An electronic medical record is an electronic version of a patients medical history, that is maintained by the provider and the user (doctors) over the time. The prices of EMR systems and providers (which by the way are not cheap at all in most of the countries) have a significant influence on the EMR adoption in the low resources countries "the developing world" (in case such service even exist), as till today in 2017 there still exist physical medical histories about patients. That's why HospitalRun is built to provide the most modern hospital information system possible to the least resourced environments.
What is HospitalRun?
HospitalRun is software built to provide the most modern hospital information system possible to the least resourced environments. HospitalRun is designed to allow records to be carried to remote clinics. It works when there is no Internet, and syncs when there is.

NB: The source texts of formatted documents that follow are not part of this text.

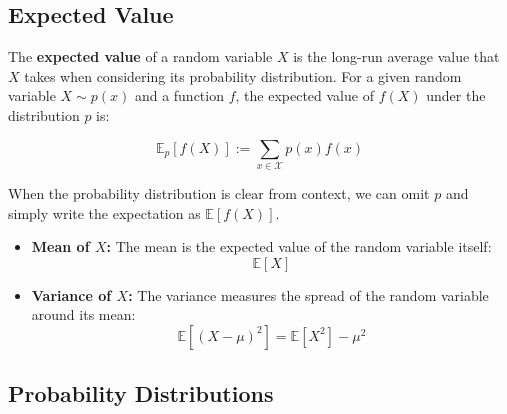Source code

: \vspace{2em}

\subsection{Expected Value}

The \textbf{expected value} of a random variable \(X\) is the long-run average value that \(X\) takes when considering its probability distribution. For a given random variable \(X \sim p(x)\) and a function \(f\), the expected value of \(f(X)\) under the distribution \(p\) is:

\[
\mathbb{E}_p[f(X)] := \sum_{x \in \mathcal{X}} p(x) f(x)
\]

When the probability distribution is clear from context, we can omit \(p\) and simply write the expectation as \(\mathbb{E}[f(X)]\).

\begin{itemize}
    \item \textbf{Mean of \(X\):} The mean is the expected value of the random variable itself:
    \[
    \mathbb{E}[X]
    \]
    \item \textbf{Variance of \(X\):} The variance measures the spread of the random variable around its mean:
    \[
    \mathbb{E}[(X - \mu)^2] = \mathbb{E}[X^2] - \mu^2
    \]
\end{itemize}


\subsection{Probability Distributions}

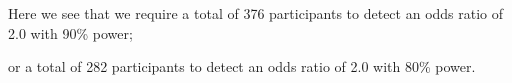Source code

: \documentclass[
]{memoir}
\newenvironment{Shaded}{\begin{snugshade}}{\end{snugshade}}
\newcommand{\AttributeTok}[1]{\textcolor[rgb]{0.77,0.63,0.00}{#1}}
\newcommand{\CommentTok}[1]{\textcolor[rgb]{0.56,0.35,0.01}{\textit{#1}}}
\newcommand{\ConstantTok}[1]{\textcolor[rgb]{0.00,0.00,0.00}{#1}}
\newcommand{\DecValTok}[1]{\textcolor[rgb]{0.00,0.00,0.81}{#1}}
\newcommand{\FloatTok}[1]{\textcolor[rgb]{0.00,0.00,0.81}{#1}}
\newcommand{\FunctionTok}[1]{\textcolor[rgb]{0.00,0.00,0.00}{#1}}
\newcommand{\NormalTok}[1]{#1}
\begin{document}
Here we see that we require a total of 376 participants to detect an odds ratio of 2.0 with 90\% power;

\begin{Shaded}
\end{Shaded}

or a total of 282 participants to detect an odds ratio of 2.0 with 80\% power.

  
\end{document}
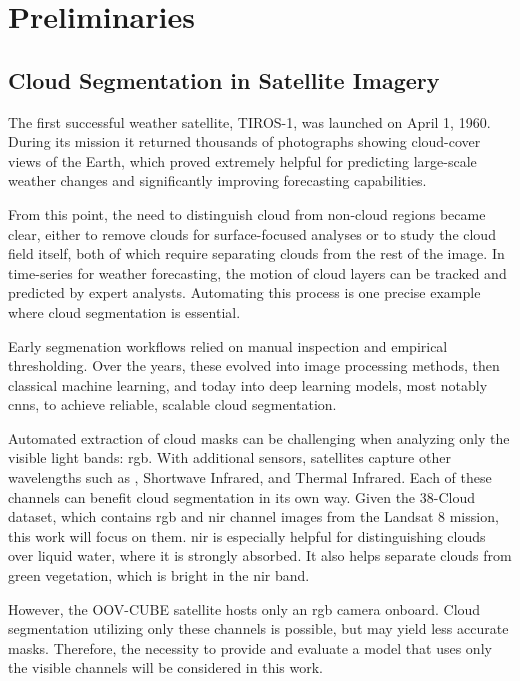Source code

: {

\setlength{\parindent}{0pt}
\setlength{\parskip}{1em}

\chapter{Preliminaries}

\section{Cloud Segmentation in Satellite Imagery}

The first successful weather satellite, TIROS-1, was launched on April 1, 1960.
During its mission it returned thousands of photographs showing cloud-cover views of the Earth,
which proved extremely helpful for predicting large-scale weather changes and significantly improving forecasting capabilities.

From this point, the need to distinguish cloud from non-cloud regions became clear, either to remove clouds for
surface-focused analyses or to study the cloud field itself, both of which require separating clouds from the rest of the image.
In time-series for weather forecasting, the motion of cloud layers can be tracked and predicted by expert analysts.
Automating this process is one precise example where cloud segmentation is essential.

Early segmenation workflows relied on manual inspection and empirical thresholding.
Over the years, these evolved into image processing methods, then classical machine learning,
and today into deep learning models, most notably \glspl{cnn}, to achieve reliable, scalable cloud segmentation.

Automated extraction of cloud masks can be challenging when analyzing only the visible light bands: \gls{rgb}.
With additional sensors, satellites capture other wavelengths such as , Shortwave Infrared, and Thermal Infrared.
Each of these channels can benefit cloud segmentation in its own way.
Given the 38-Cloud dataset, which contains \gls{rgb} and \gls{nir} channel images from the Landsat 8 mission, this work will focus on them.
\gls{nir} is especially helpful for distinguishing clouds over liquid water, where it is strongly absorbed.
It also helps separate clouds from green vegetation, which is bright in the \gls{nir} band.

However, the OOV-CUBE satellite hosts only an \gls{rgb} camera onboard.
Cloud segmentation utilizing only these channels is possible, but may yield less accurate masks.
Therefore, the necessity to provide and evaluate a model that uses only the visible channels will be considered in this work.

}
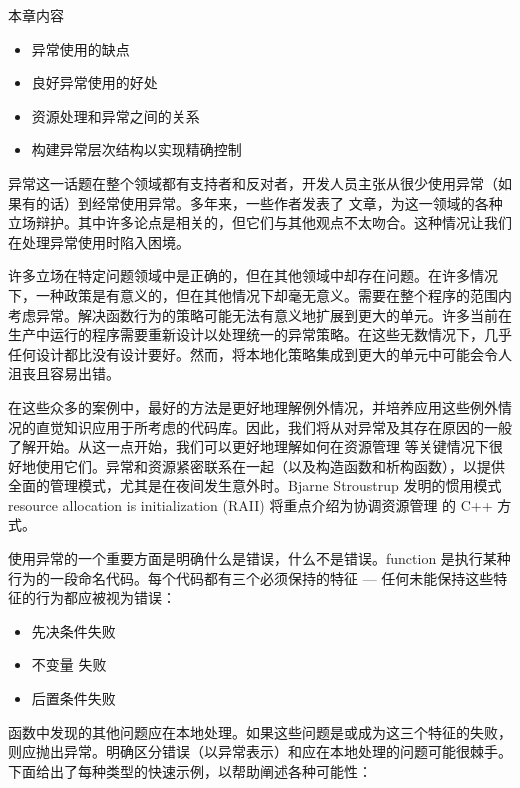 本章内容

\begin{itemize}
\item
异常使用的缺点

\item
良好异常使用的好处

\item
资源处理和异常之间的关系

\item
构建异常层次结构以实现精确控制
\end{itemize}

异常这一话题在整个领域都有支持者和反对者，开发人员主张从很少使用异常（如果有的话）到经常使用异常。多年来，一些作者发表了 文章，为这一领域的各种立场辩护。其中许多论点是相关的，但它们与其他观点不太吻合。这种情况让我们在处理异常使用时陷入困境。

许多立场在特定问题领域中是正确的，但在其他领域中却存在问题。在许多情况下，一种政策是有意义的，但在其他情况下却毫无意义。需要在整个程序的范围内考虑异常。解决函数行为的策略可能无法有意义地扩展到更大的单元。许多当前在生产中运行的程序需要重新设计以处理统一的异常策略。在这些无数情况下，几乎任何设计都比没有设计要好。然而，将本地化策略集成到更大的单元中可能会令人沮丧且容易出错。

在这些众多的案例中，最好的方法是更好地理解例外情况，并培养应用这些例外情况的直觉知识应用于所考虑的代码库。因此，我们将从对异常及其存在原因的一般了解开始。从这一点开始，我们可以更好地理解如何在资源管理 等关键情况下很好地使用它们。异常和资源紧密联系在一起（以及构造函数和析构函数），以提供全面的管理模式，尤其是在夜间发生意外时。Bjarne Stroustrup 发明的惯用模式resource allocation is initialization (RAII) 将重点介绍为协调资源管理 的 C++ 方式。

使用异常的一个重要方面是明确什么是错误，什么不是错误。function 是执行某种行为的一段命名代码。每个代码都有三个必须保持的特征 — 任何未能保持这些特征的行为都应被视为错误：

\begin{itemize}
\item
先决条件失败

\item
不变量 失败

\item
后置条件失败
\end{itemize}

函数中发现的其他问题应在本地处理。如果这些问题是或成为这三个特征的失败，则应抛出异常。明确区分错误（以异常表示）和应在本地处理的问题可能很棘手。下面给出了每种类型的快速示例，以帮助阐述各种可能性：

The most important and special features of this project are:
- Offline-first support (thanks to PouchDB and service workers)
- The capability to deploy to a local server AND the cloud with synchronization for free (thanks to CouchDB)
- Desktop deployment for Mac and Windows (thanks to Electron)
- Scripted server deployment (thanks to Docker)
- Near-complete internationalization (ember-i18n)
- Repo-enforced code standards (thanks to eslint)
- Automated integration testing (thanks to Travis CI)
- Over 1,000 acceptance tests
- A donated Demo environment (thanks to Microsoft Bizspark)
- Incredible traceability on the project repository for issues, projects, and code (thanks to GitHub)
HospitalRun offers a complete EMR with a lot of roles like Doctors, Nurse, Pharmacist, Finance Manager, Inventory Manager and a lot more:
It has an useful scheduler to manage appointments for patients:
The project encourages microindustry around the deployment of the system, but the code is free and open source and always will be.
How is it technically made?
For the user, HospitalRun is a desktop application made with Electron Framework, a framework that allows you to build cross platform desktop apps with JavaScript, HTML, and CSS. The project itself divides itself in 2 areas, the frontend and the backend. The frontend area has been developed with the widely known JavaScript framework Ember.js.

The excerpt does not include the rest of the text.